2 minute read

Collecting pieces

One challenge with stories seems to be the white paper syndrome, whenever there is a need to start a story, for example after a big project finishes, the details are often hazy, as what exactly the story should be focusing on. I found brag documents by Julie Evans help a lot. They are essentially a running list of small wins, where over time larger patterns, stories also emerge. It’s very simple to get started, just spend a few minutes every two weeks to list all the things that went well in a couple of bullet points.

Two other approaches to documenting:

  • Seriously, you need to start documenting your UX work. Here the idea is to write a “Career Project Diary”, a central place to document all project work. Documents are heavily templated to make documentation as fast as possible. The approach is more focused on portfolio pieces, and while the idea is to add on an ongoing basis, it focuses more on details rather than lessons learned.
  • Seriously, you need to start documenting your UX work. Proposes the “Career Management Document”, a “a comprehensive collection of your résumé and portfolio content”. Focus is more on portfolio pieces and on detailed logs of work done, written on a continuous basis.

Writing stories

When writing a story about a project I often advocate for the STAR narrative model, but found that while the overall structure is clear, it’s difficult to find the right details to make note of.

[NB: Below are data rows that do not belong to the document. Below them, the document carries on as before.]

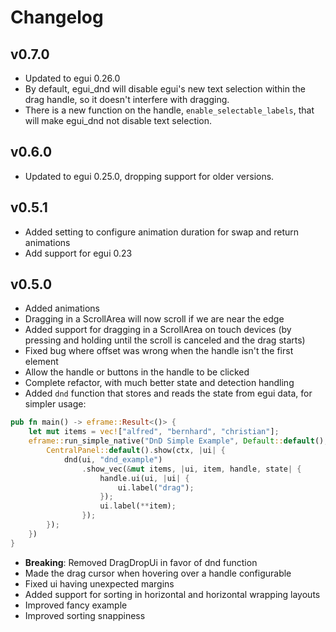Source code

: # Changelog

## v0.7.0
- Updated to egui 0.26.0
- By default, egui_dnd will disable egui's new text selection within the drag handle, so it doesn't interfere 
with dragging.
- There is a new function on the handle, `enable_selectable_labels`, that will make egui_dnd not disable text selection.

## v0.6.0
- Updated to egui 0.25.0, dropping support for older versions.

## v0.5.1
 - Added setting to configure animation duration for swap and return animations
 - Add support for egui 0.23

## v0.5.0
 - Added animations
 - Dragging in a ScrollArea will now scroll if we are near the edge
 - Added support for dragging in a ScrollArea on touch devices (by pressing and holding until the scroll is canceled and the drag starts)
 - Fixed bug where offset was wrong when the handle isn't the first element
 - Allow the handle or buttons in the handle to be clicked
 - Complete refactor, with much better state and detection handling
 - Added `dnd` function that stores and reads the state from egui data, for simpler usage:
```rust
pub fn main() -> eframe::Result<()> {
    let mut items = vec!["alfred", "bernhard", "christian"];
    eframe::run_simple_native("DnD Simple Example", Default::default(), move |ctx, _frame| {
        CentralPanel::default().show(ctx, |ui| {
            dnd(ui, "dnd_example")
                .show_vec(&mut items, |ui, item, handle, state| {
                    handle.ui(ui, |ui| {
                        ui.label("drag");
                    });
                    ui.label(**item);
                });
        });
    })
}
```
 - **Breaking**: Removed DragDropUi in favor of dnd function
 - Made the drag cursor when hovering over a handle configurable
 - Fixed ui having unexpected margins
 - Added support for sorting in horizontal and horizontal wrapping layouts
 - Improved fancy example
 - Improved sorting snappiness

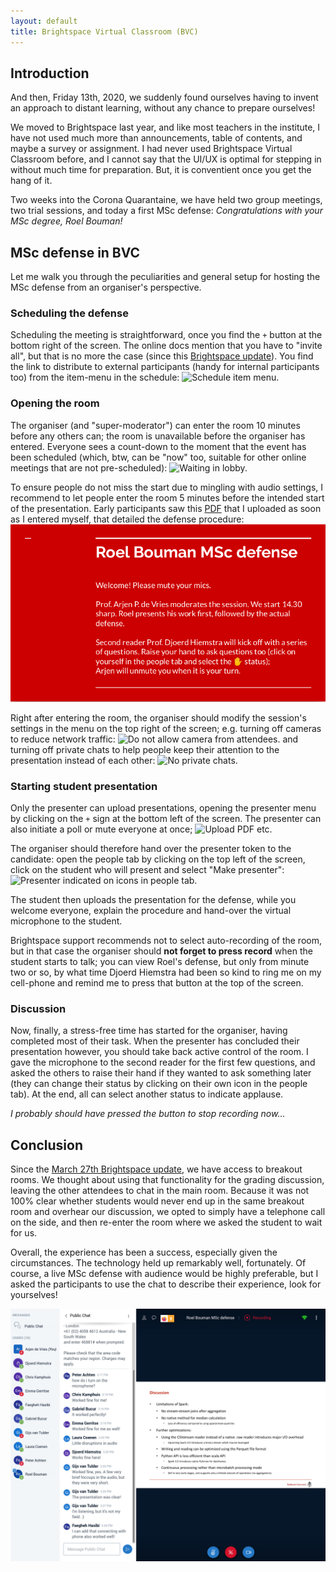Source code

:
 ```yaml
---
layout: default
title: Brightspace Virtual Classroom (BVC)
---
```


## Introduction

And then, Friday 13th, 2020, we suddenly found ourselves having to invent an approach to distant learning,
without any chance to prepare ourselves!

We moved to Brightspace last year, and like most teachers in the institute, I have not used much more than
announcements, table of contents, and maybe a survey or assignment. I had never used 
Brightspace Virtual Classroom before, and I cannot say that the UI/UX is optimal for stepping in without 
much time for preparation. But, it is conventient once you get the hang of it.

Two weeks into the Corona Quarantaine, we have held two group meetings, two trial sessions, and today a 
first MSc defense: _Congratulations with your MSc degree, Roel Bouman!_

## MSc defense in BVC

Let me walk you through the peculiarities and general setup for hosting the MSc defense from an organiser's perspective.

### Scheduling the defense

Scheduling the meeting is straightforward, once you find the `+` button at the bottom right of the screen. 
The online docs mention that you have to "invite all", but that is no more the case (since this 
[Brightspace update][update]). You find the link to distribute to external participants (handy for 
internal participants too) from the item-menu in the schedule:
![][item-menu-schedule]

### Opening the room

The organiser (and "super-moderator") can enter the room 10 minutes before any others can; the room is unavailable
before the organiser has entered. Everyone sees a count-down to the moment that the event has been scheduled 
(which, btw, can be "now" too, suitable for other online meetings that are not pre-scheduled):
![][enter-meeting-room]

To ensure people do not miss the start due to mingling with audio settings, I recommend to let people enter the room 
5 minutes before the intended start of the presentation. Early participants saw this [PDF](roel-msc-welcome.pdf) that
I uploaded as soon as I entered myself, that detailed the defense procedure:
![Welcome slide][welcome]

Right after entering the room, the organiser should modify the session's settings in the menu on the top right 
of the screen; e.g. turning off cameras to reduce network traffic: ![][no-cam] and turning off private chats 
to help people keep their attention to the presentation instead of each other:
![][no-priv-chat]

### Starting student presentation

Only the presenter can upload presentations, opening the presenter menu by clicking on the `+` sign at the bottom 
left of the screen. The presenter can also initiate a poll or mute everyone at once; 
![][upload-etc]

The organiser should therefore hand over the presenter token to the candidate: open the people tab by clicking on the 
top left of the screen, click on the student who will present and select "Make presenter":
![][moderator-presenter]

The student then uploads the presentation for the defense, while you welcome everyone, explain the procedure and 
hand-over the virtual microphone to the student.

Brightspace support recommends not to select auto-recording of the room, but in that case the organiser should 
**not forget to press record** when the student starts to talk; you can view Roel's defense, 
but only from minute two or so, by what time Djoerd Hiemstra had been so kind to ring me on my cell-phone and 
remind me to press that button at the top of the screen.

### Discussion

Now, finally, a stress-free time has started for the organiser, having completed most of their task.
When the presenter has concluded their presentation however, you should take back active control of the room.
I gave the microphone to the second reader for the first few questions, and asked the others to raise their
hand if they wanted to ask something later (they can change their status by clicking on their own icon in the
people tab). At the end, all can select another status to indicate applause.

_I probably should have pressed the button to stop recording now..._

## Conclusion

Since the [March 27th Brightspace update][update], we have access to breakout rooms. We thought about using that 
functionality for the grading discussion, leaving the other attendees to chat in the main room. Because it was not 
100% clear whether students would never end up in the same breakout room and overhear our discussion, we opted to 
simply have a telephone call on the side, and then re-enter the room where we asked the student to wait for us.

Overall, the experience has been a success, especially given the circumstances. The technology held up remarkably well, 
fortunately. Of course, a live MSc defense with audience would be highly preferable, but I asked the participants to 
use the chat to describe their experience, look for yourselves!

![BVC screenshot][overview]

[welcome]:               roel-msc-welcome.png                        "Welcome to the session."
[overview]:              BVC-overview.png                            "Brightspace Virtual Classroom during defense."
[item-menu-schedule]:    BVC-item-menu-schedule.png                  "Schedule item menu."
[enter-meeting-room]:    BVC-lobby-enter-meeting-room-in-9-min.png   "Waiting in lobby."
[moderator-presenter]:   BVC-make-moderator-or-presenter.png         "Presenter indicated on icons in people tab."
[no-cam]:                BVC-settings-no-camera.png                  "Do not allow camera from attendees."
[no-priv-chat]:          BVC-settings-no-priv-chat.png               "No private chats."
[upload-etc]:            BVC-upload-poll-muteAll.png                 "Upload PDF etc."

[update]: https://ru-werkinstructies.screenstepslive.com/s/Teacher/m/84405/l/1223105-what-s-new-march-2020 "Update 27/3/2020"
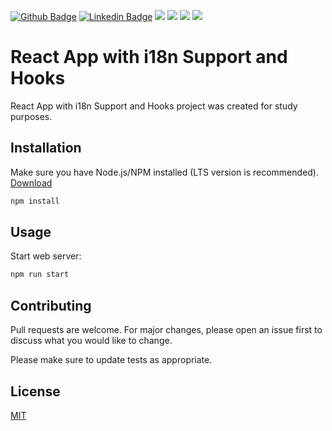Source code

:[![Github Badge](https://img.shields.io/badge/-Github-000?style=flat-square&logo=Github&logoColor=white&link=https://github.com/thiagocc)](https://github.com/thiagocc)
[![Linkedin Badge](https://img.shields.io/badge/-LinkedIn-blue?style=flat-square&logo=Linkedin&logoColor=white&link=https://www.linkedin.com/in/thiagolino-costa/)](https://www.linkedin.com/in/thiagolino-costa/)
![](https://img.shields.io/github/license/thiagocc/react-i18n-hook)
![](https://img.shields.io/github/forks/thiagocc/react-i18n-hook)
![](https://img.shields.io/github/issues/thiagocc/react-i18n-hook)
![](https://img.shields.io/github/stars/thiagocc/react-i18n-hook)


# React App with i18n Support and Hooks

React App with i18n Support and Hooks project was created for study purposes.

## Installation

Make sure you have Node.js/NPM installed (LTS version is recommended). [Download](https://nodejs.org)

```bash
npm install
```

## Usage

Start web server:

```bash
npm run start
```

## Contributing
Pull requests are welcome. For major changes, please open an issue first to discuss what you would like to change.

Please make sure to update tests as appropriate.

## License
[MIT](https://github.com/thiagocc/react-i18n-hook/blob/master/LICENSE)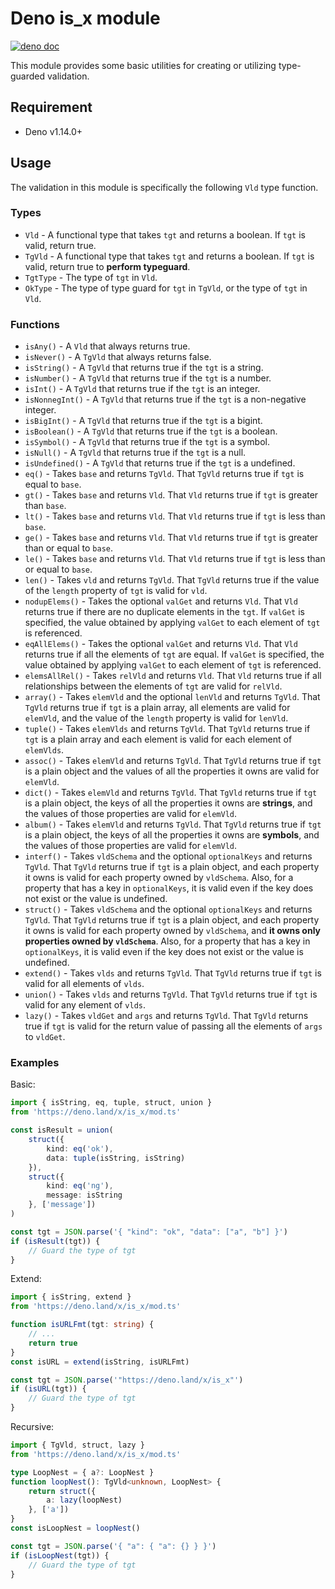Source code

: # Deno is_x module

[![deno doc](https://doc.deno.land/badge.svg)](https://deno.land/x/is_x)

This module provides some basic utilities for creating or utilizing type-guarded validation.

## Requirement

- Deno v1.14.0+

## Usage

The validation in this module is specifically the following `Vld` type function.

### Types

- `Vld` - A functional type that takes `tgt` and returns a boolean. If `tgt` is valid, return true.
- `TgVld` - A functional type that takes `tgt` and returns a boolean. If `tgt` is valid, return true to **perform typeguard**.
- `TgtType` - The type of `tgt` in `Vld`.
- `OkType` - The type of type guard for `tgt` in `TgVld`, or the type of `tgt` in `Vld`.

### Functions

- `isAny()` - A `Vld` that always returns true.
- `isNever()` - A `TgVld` that always returns false.
- `isString()` - A `TgVld` that returns true if the `tgt` is a string.
- `isNumber()` - A `TgVld` that returns true if the `tgt` is a number.
- `isInt()` - A `TgVld` that returns true if the `tgt` is an integer.
- `isNonnegInt()` - A `TgVld` that returns true if the `tgt` is a non-negative integer.
- `isBigInt()` - A `TgVld` that returns true if the `tgt` is a bigint.
- `isBoolean()` - A `TgVld` that returns true if the `tgt` is a boolean.
- `isSymbol()` - A `TgVld` that returns true if the `tgt` is a symbol.
- `isNull()` - A `TgVld` that returns true if the `tgt` is a null.
- `isUndefined()` - A `TgVld` that returns true if the `tgt` is a undefined.
- `eq()` - Takes `base` and returns `TgVld`. That `TgVld` returns true if `tgt` is equal to `base`.
- `gt()` - Takes `base` and returns `Vld`. That `Vld` returns true if `tgt` is greater than `base`.
- `lt()` - Takes `base` and returns `Vld`. That `Vld` returns true if `tgt` is less than `base`.
- `ge()` - Takes `base` and returns `Vld`. That `Vld` returns true if `tgt` is greater than or equal to `base`.
- `le()` - Takes `base` and returns `Vld`. That `Vld` returns true if `tgt` is less than or equal to `base`.
- `len()` - Takes `vld` and returns `TgVld`. That `TgVld` returns true if the value of the `length` property of `tgt` is valid for `vld`.
- `nodupElems()` - Takes the optional `valGet` and returns `Vld`. That `Vld` returns true if there are no duplicate elements in the `tgt`. If `valGet` is specified, the value obtained by applying `valGet` to each element of `tgt` is referenced.
- `eqAllElems()` - Takes the optional `valGet` and returns `Vld`. That `Vld` returns true if all the elements of `tgt` are equal. If `valGet` is specified, the value obtained by applying `valGet` to each element of `tgt` is referenced.
- `elemsAllRel()` - Takes `relVld` and returns `Vld`. That `Vld` returns true if all relationships between the elements of `tgt` are valid for `relVld`.
- `array()` - Takes `elemVld` and the optional `lenVld` and returns `TgVld`. That `TgVld` returns true if `tgt` is a plain array, all elements are valid for `elemVld`, and the value of the `length` property is valid for `lenVld`.
- `tuple()` - Takes `elemVlds` and returns `TgVld`. That `TgVld` returns true if `tgt` is a plain array and each element is valid for each element of `elemVlds`.
- `assoc()` - Takes `elemVld` and returns `TgVld`. That `TgVld` returns true if `tgt` is a plain object and the values of all the properties it owns are valid for `elemVld`.
- `dict()` - Takes `elemVld` and returns `TgVld`. That `TgVld` returns true if `tgt` is a plain object, the keys of all the properties it owns are **strings**, and the values of those properties are valid for `elemVld`.
- `album()` - Takes `elemVld` and returns `TgVld`. That `TgVld` returns true if `tgt` is a plain object, the keys of all the properties it owns are **symbols**, and the values of those properties are valid for `elemVld`.
- `interf()` - Takes `vldSchema` and the optional `optionalKeys` and returns `TgVld`. That `TgVld` returns true if `tgt` is a plain object, and each property it owns is valid for each property owned by `vldSchema`. Also, for a property that has a key in `optionalKeys`, it is valid even if the key does not exist or the value is undefined.
- `struct()` - Takes `vldSchema` and the optional `optionalKeys` and returns `TgVld`. That `TgVld` returns true if `tgt` is a plain object, and each property it owns is valid for each property owned by `vldSchema`, and **it owns only properties owned by `vldSchema`**. Also, for a property that has a key in `optionalKeys`, it is valid even if the key does not exist or the value is undefined.
- `extend()` - Takes `vlds` and returns `TgVld`. That `TgVld` returns true if `tgt` is valid for all elements of `vlds`.
- `union()` - Takes `vlds` and returns `TgVld`. That `TgVld` returns true if `tgt` is valid for any element of `vlds`.
- `lazy()` - Takes `vldGet` and `args` and returns `TgVld`. That `TgVld` returns true if `tgt` is valid for the return value of passing all the elements of `args` to `vldGet`.

### Examples

Basic:

```ts
import { isString, eq, tuple, struct, union }
from 'https://deno.land/x/is_x/mod.ts'

const isResult = union(
    struct({
        kind: eq('ok'),
        data: tuple(isString, isString)
    }),
    struct({
        kind: eq('ng'),
        message: isString
    }, ['message'])
)

const tgt = JSON.parse('{ "kind": "ok", "data": ["a", "b"] }')
if (isResult(tgt)) {
    // Guard the type of tgt
}
```

Extend:

```ts
import { isString, extend }
from 'https://deno.land/x/is_x/mod.ts'

function isURLFmt(tgt: string) {
    // ...
    return true
}
const isURL = extend(isString, isURLFmt)

const tgt = JSON.parse('"https://deno.land/x/is_x"')
if (isURL(tgt)) {
    // Guard the type of tgt
}
```

Recursive:

```ts
import { TgVld, struct, lazy }
from 'https://deno.land/x/is_x/mod.ts'

type LoopNest = { a?: LoopNest }
function loopNest(): TgVld<unknown, LoopNest> {
    return struct({
        a: lazy(loopNest)
    }, ['a'])
}
const isLoopNest = loopNest()

const tgt = JSON.parse('{ "a": { "a": {} } }')
if (isLoopNest(tgt)) {
    // Guard the type of tgt
}
```
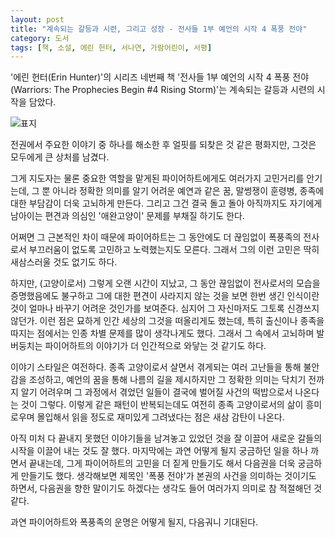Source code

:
 ```yaml
---
layout: post
title: "계속되는 갈등과 시련, 그리고 성장 - 전사들 1부 예언의 시작 4 폭풍 전야"
category: 도서
tags: [책, 소설, 에린 헌터, 서나연, 가람어린이, 서평]
---
```


'에린 헌터(Erin Hunter)'의
시리즈 네번째 책
'전사들 1부 예언의 시작 4 폭풍 전야(Warriors: The Prophecies Begin #4 Rising Storm)'는
계속되는 갈등과 시련의 시작을 담았다.

![표지](https://lh3.googleusercontent.com/Ya1Le-pHBewuIDSHperd3zHSESgTJG297-x7F6bSHqadcMM1i-4YeOHiNo1QcPVE8MkHaK4eYlElog=s480)

전권에서 주요한 이야기 중 하나를 해소한 후
얼핏를 되찾은 것 같은 평화지만,
그것은 모두에게 큰 상처를 남겼다.

그게 지도자는 물론 중요한 역할을 맡게된 파이어하트에게도 여러가지 고민거리를 안기는데,
그 뿐 아니라 정확한 의미를 알기 어려운 예연과 같은 꿈,
말썽쟁이 훈령병,
종족에 대한 부담감이 더욱 고뇌하게 만든다.
그리고 그건 결국 돌고 돌아 아직까지도 자기에게 남아이는 편견과 의심인
'애완고양이' 문제를 부채질 하기도 한다.

어쩌면 그 근본적인 차이 때문에
파이어하트는 그 동안에도 더 끊임없이 폭풍족의 전사로서 부끄러움이 없도록
고민하고 노력했는지도 모른다.
그래서 그의 이런 고민은 딱히 새삼스러울 것도 없기도 하다.

하지만, (고양이로서) 그렇게 오랜 시간이 지났고,
그 동안 끊임없이 전사로서의 모습을 증명했음에도 불구하고
그에 대한 편견이 사라지지 않는 것을 보면
한번 생긴 인식이란 것이 얼마나 바꾸기 어려운 것인가를 보여준다.
심지어 그 자신마저도 그토록 신경쓰지 않던가.
이런 점은 묘하게 인간 세상의 그것을 떠올리게도 했는데,
특히 출신이나 종족을 따지는 점에서는 인종 차별 문제를 많이 생각나게도 했다.
그래서 그 속에서 고뇌하며 발버둥치는 파이어하트의 이야기가
더 인간적으로 와닿는 것 같기도 하다.

이야기 스타일은 여전하다.
종족 고양이로서 살면서 겪게되는 여러 고난들을 통해 불안감을 조성하고,
예언의 꿈을 통해 나름의 길을 제시하지만 그 정확한 의미는 닥치기 전까지 알기 어려우며
그 과정에서 겪었던 일들이 결국에 벌어질 사건의 떡밥으로서 나온다는 것이 그렇다.
이렇게 같은 패턴이 반복되는데도 여전히 종족 고양이로서의 삶이 흥미로우며
몰입해서 읽을 정도로 재미있게 그려냈다는 점은 새삼 감탄이 나온다.

아직 미처 다 끝내지 못했던 이야기들을 남겨놓고 있었던 것을 잘 이끌어
새로운 갈들의 시작을 이끌어 내는 것도 잘 했다.
마지막에는 과연 어떻게 될지 궁금하던 일을 하나 까면서 끝내는데,
그게 파이어하트의 고민을 더 짙게 만들기도 해서
다음권을 더욱 궁금하게 만들기도 했다.
생각해보면 제목인 '폭풍 전야'가 본권의 사건을 의미하는 것이기도 하면서,
다음권을 향한 말이기도 하겠다는 생각도 들어 여러가지 의미로 참 적절해던 것 같다.

과연 파이어하트와 폭풍족의 운명은 어떻게 될지,
다음궈니 기대된다.
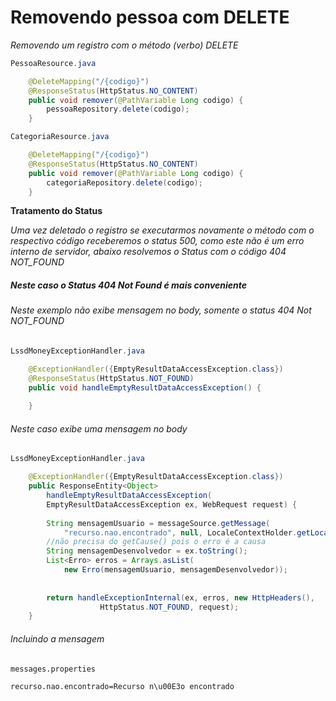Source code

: # Removendo pessoa com DELETE

*Removendo um registro com o método (verbo) DELETE*

```java
PessoaResource.java

	@DeleteMapping("/{codigo}")
	@ResponseStatus(HttpStatus.NO_CONTENT)
	public void remover(@PathVariable Long codigo) {
		pessoaRepository.delete(codigo);
	}
```
```java
CategoriaResource.java

	@DeleteMapping("/{codigo}")
	@ResponseStatus(HttpStatus.NO_CONTENT)
	public void remover(@PathVariable Long codigo) {
		categoriaRepository.delete(codigo);
	}
```

**Tratamento do Status**

*Uma vez deletado o registro se executarmos novamente o método com o respectivo código receberemos 
o status 500, como este não é um erro interno de servidor, abaixo resolvemos o Status com o código 404 NOT_FOUND*

##### Neste caso o Status 404 Not Found é mais conveniente
###### Neste exemplo não exibe mensagem no body, somente o status 404 Not NOT_FOUND
```java
LssdMoneyExceptionHandler.java

	@ExceptionHandler({EmptyResultDataAccessException.class})
	@ResponseStatus(HttpStatus.NOT_FOUND)
	public void handleEmptyResultDataAccessException() {
		
	}
```
###### Neste caso exibe uma mensagem no body
```java
LssdMoneyExceptionHandler.java

	@ExceptionHandler({EmptyResultDataAccessException.class})
	public ResponseEntity<Object> 
		handleEmptyResultDataAccessException(
		EmptyResultDataAccessException ex, WebRequest request) {
		
		String mensagemUsuario = messageSource.getMessage(
			"recurso.nao.encontrado", null, LocaleContextHolder.getLocale());
		//não precisa do getCause() pois o erro é a causa	
		String mensagemDesenvolvedor = ex.toString();
		List<Erro> erros = Arrays.asList(
			new Erro(mensagemUsuario, mensagemDesenvolvedor));
		
		
		return handleExceptionInternal(ex, erros, new HttpHeaders(), 
					HttpStatus.NOT_FOUND, request);
	}
```
###### Incluindo a mensagem
```
messages.properties

recurso.nao.encontrado=Recurso n\u00E3o encontrado
```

The Personal post-mortem seems a good tactic to get the details in order before forming a narrative structure. This seems to be also part of the reflection process that preceeds writing the story. This method asks questions organised into four areas:

  • Process
    • How did you frame the problem?
    • What was your process?
    • Why did you choose this approach?
    • How did you learn what you needed to know?
    • What kind of research was needed?
    • How did you integrate the data or insights?
  • Deliverables
    • Given the usual set of constraints, are you honestly happy with the quality of what was delivered?
    • Was the wireframe/prototype/mock/flow/other up to scratch?
    • Did you account for all the details?
    • Were stakeholders happy with the result?
    • Would you put it in a portfolio?
  • Behaviours
    • Were you flexible when things changed? (Because they always do!)
    • Did you listen to stakeholder concerns and acknowledge their feedback?
    • Did you truly empathize with their point of view?
    • Would they work with you again?
    • If you had concerns, could you communicate them effectively?
    • Did you pay attention, follow through, organize your work, and prioritize appropriately?
  • Feelings
    • Did you enjoy this project? Why?
    • Was it easy, neutral or difficult?
    • Was the workload too much or not enough?
    • What was the best thing about this project?
    • What was the biggest challenge?